Postgresql – How to estimate reindexing time

indexpostgresql

How do you estimate the total time reindexing an entire table will take in PostgreSQL?

I have a large PostgreSQL database, the primary table of which has 15 million rows with 100 columns and 200 indexes.

I'm seeing a problem where, after a night of processes loading data into the table, queries to the table are terribly slow for about 3-6 hours after the loading ends. However, these queries miraculously become fast again after 6 hours post-load.

Is this temporary slowness caused by Postgres updating indexes in the background? How do I speed up this processing? I can't find any parameters for controlling this.

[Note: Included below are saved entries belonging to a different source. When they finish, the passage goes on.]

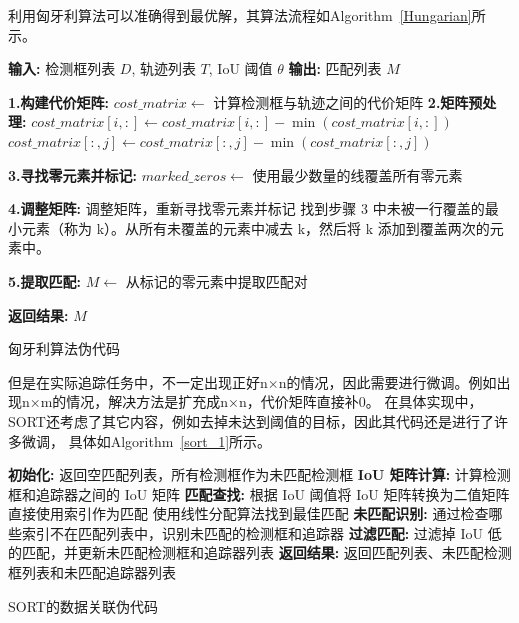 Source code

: 利用匈牙利算法可以准确得到最优解，其算法流程如Algorithm\ \ref{Hungarian}所示。

\begin{algorithm}[H]
	\begin{algorithmic}
		\State \textbf{输入:} 检测框列表 $D$, 轨迹列表 $T$, IoU 阈值 $\theta$
		\State \textbf{输出:} 匹配列表 $M$
		
		\State \textbf{1.构建代价矩阵:}
		\State $cost\_matrix \leftarrow$ 计算检测框与轨迹之间的代价矩阵
		\State \textbf{2.矩阵预处理:}
		\State $cost\_matrix[i, :] \leftarrow cost\_matrix[i, :] - \min(cost\_matrix[i, :])$
		\EndFor
		\State $cost\_matrix[:, j] \leftarrow cost\_matrix[:, j] - \min(cost\_matrix[:, j])$
		\EndFor
		
		\State \textbf{3.寻找零元素并标记:}
		\State $marked\_zeros \leftarrow$ 使用最少数量的线覆盖所有零元素
		
		\State \textbf{4.调整矩阵:}
		\State 调整矩阵，重新寻找零元素并标记
		\State 找到步骤 3 中未被一行覆盖的最小元素（称为 k）。从所有未覆盖的元素中减去 k，然后将 k 添加到覆盖两次的元素中。
		\EndWhile
		
		\State \textbf{5.提取匹配:}
		\State $M \leftarrow$ 从标记的零元素中提取匹配对
		
		\State \textbf{返回结果:}
		\Return $M$
	\end{algorithmic}
	\caption{匈牙利算法伪代码}
	\label{Hungarian}
\end{algorithm}

但是在实际追踪任务中，不一定出现正好n×n的情况，因此需要进行微调。例如出现n×m的情况，解决方法是扩充成n×n，代价矩阵直接补0。
在具体实现中，SORT还考虑了其它内容，例如去掉未达到阈值的目标，因此其代码还是进行了许多微调，
具体如Algorithm\ \ref{sort_1}所示。

\begin{algorithm}[H]
	\begin{algorithmic}
		\State \textbf{初始化:}
		\If{追踪器列表为空}
		\State 返回空匹配列表，所有检测框作为未匹配检测框
		\EndIf
		\State \textbf{IoU 矩阵计算:}
		\State 计算检测框和追踪器之间的 IoU 矩阵
		\State \textbf{匹配查找:}
		\State 根据 IoU 阈值将 IoU 矩阵转换为二值矩阵
		\If{存在一一对应关系}
		\State 直接使用索引作为匹配
		\Else
		\State 使用线性分配算法找到最佳匹配
		\EndIf
		\State \textbf{未匹配识别:}
		\State 通过检查哪些索引不在匹配列表中，识别未匹配的检测框和追踪器
		\State \textbf{过滤匹配:}
		\State 过滤掉 IoU 低的匹配，并更新未匹配检测框和追踪器列表
		\State \textbf{返回结果:}
		\State 返回匹配列表、未匹配检测框列表和未匹配追踪器列表
	\end{algorithmic}
	\caption{SORT的数据关联伪代码}
	\label{sort_1}
\end{algorithm}

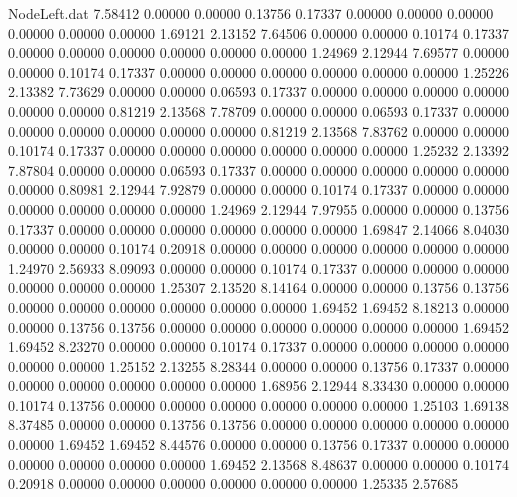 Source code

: \begin{filecontents}{NodeLeft.dat}
   7.58412    0.00000    0.00000     0.13756    0.17337    0.00000    0.00000    0.00000    0.00000    0.00000    0.00000    1.69121    2.13152
   7.64506    0.00000    0.00000     0.10174    0.17337    0.00000    0.00000    0.00000    0.00000    0.00000    0.00000    1.24969    2.12944
   7.69577    0.00000    0.00000     0.10174    0.17337    0.00000    0.00000    0.00000    0.00000    0.00000    0.00000    1.25226    2.13382
   7.73629    0.00000    0.00000     0.06593    0.17337    0.00000    0.00000    0.00000    0.00000    0.00000    0.00000    0.81219    2.13568
   7.78709    0.00000    0.00000     0.06593    0.17337    0.00000    0.00000    0.00000    0.00000    0.00000    0.00000    0.81219    2.13568
   7.83762    0.00000    0.00000     0.10174    0.17337    0.00000    0.00000    0.00000    0.00000    0.00000    0.00000    1.25232    2.13392
   7.87804    0.00000    0.00000     0.06593    0.17337    0.00000    0.00000    0.00000    0.00000    0.00000    0.00000    0.80981    2.12944
   7.92879    0.00000    0.00000     0.10174    0.17337    0.00000    0.00000    0.00000    0.00000    0.00000    0.00000    1.24969    2.12944
   7.97955    0.00000    0.00000     0.13756    0.17337    0.00000    0.00000    0.00000    0.00000    0.00000    0.00000    1.69847    2.14066
   8.04030    0.00000    0.00000     0.10174    0.20918    0.00000    0.00000    0.00000    0.00000    0.00000    0.00000    1.24970    2.56933
   8.09093    0.00000    0.00000     0.10174    0.17337    0.00000    0.00000    0.00000    0.00000    0.00000    0.00000    1.25307    2.13520
   8.14164    0.00000    0.00000     0.13756    0.13756    0.00000    0.00000    0.00000    0.00000    0.00000    0.00000    1.69452    1.69452
   8.18213    0.00000    0.00000     0.13756    0.13756    0.00000    0.00000    0.00000    0.00000    0.00000    0.00000    1.69452    1.69452
   8.23270    0.00000    0.00000     0.10174    0.17337    0.00000    0.00000    0.00000    0.00000    0.00000    0.00000    1.25152    2.13255
   8.28344    0.00000    0.00000     0.13756    0.17337    0.00000    0.00000    0.00000    0.00000    0.00000    0.00000    1.68956    2.12944
   8.33430    0.00000    0.00000     0.10174    0.13756    0.00000    0.00000    0.00000    0.00000    0.00000    0.00000    1.25103    1.69138
   8.37485    0.00000    0.00000     0.13756    0.13756    0.00000    0.00000    0.00000    0.00000    0.00000    0.00000    1.69452    1.69452
   8.44576    0.00000    0.00000     0.13756    0.17337    0.00000    0.00000    0.00000    0.00000    0.00000    0.00000    1.69452    2.13568
   8.48637    0.00000    0.00000     0.10174    0.20918    0.00000    0.00000    0.00000    0.00000    0.00000    0.00000    1.25335    2.57685

\end{filecontents}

I was thinking about running a REINDEX on the table immediately after loading ends, but I'm not sure how long this will take, and I'm worried it might take longer than the original load and will only worsen performance.

My table stores dozens of descriptors about a customer, and the indexes (many of them partial indexes) are for speeding up very routine queries run by users.

The database is nearly a terabyte, so I rarely load the entire thing to a dev environment. Instead, I have a script that copies a few thousand records.

Best Answer

As you have 200 index, it would take longer than a vacuum. A reindex always depends on your OI. It seemed that it would take more than an hour.

What I would suggest is:

  1. get rid of some indexes. 200 for 100 columns makes no sense. See how many of the l those you use 90% of the time.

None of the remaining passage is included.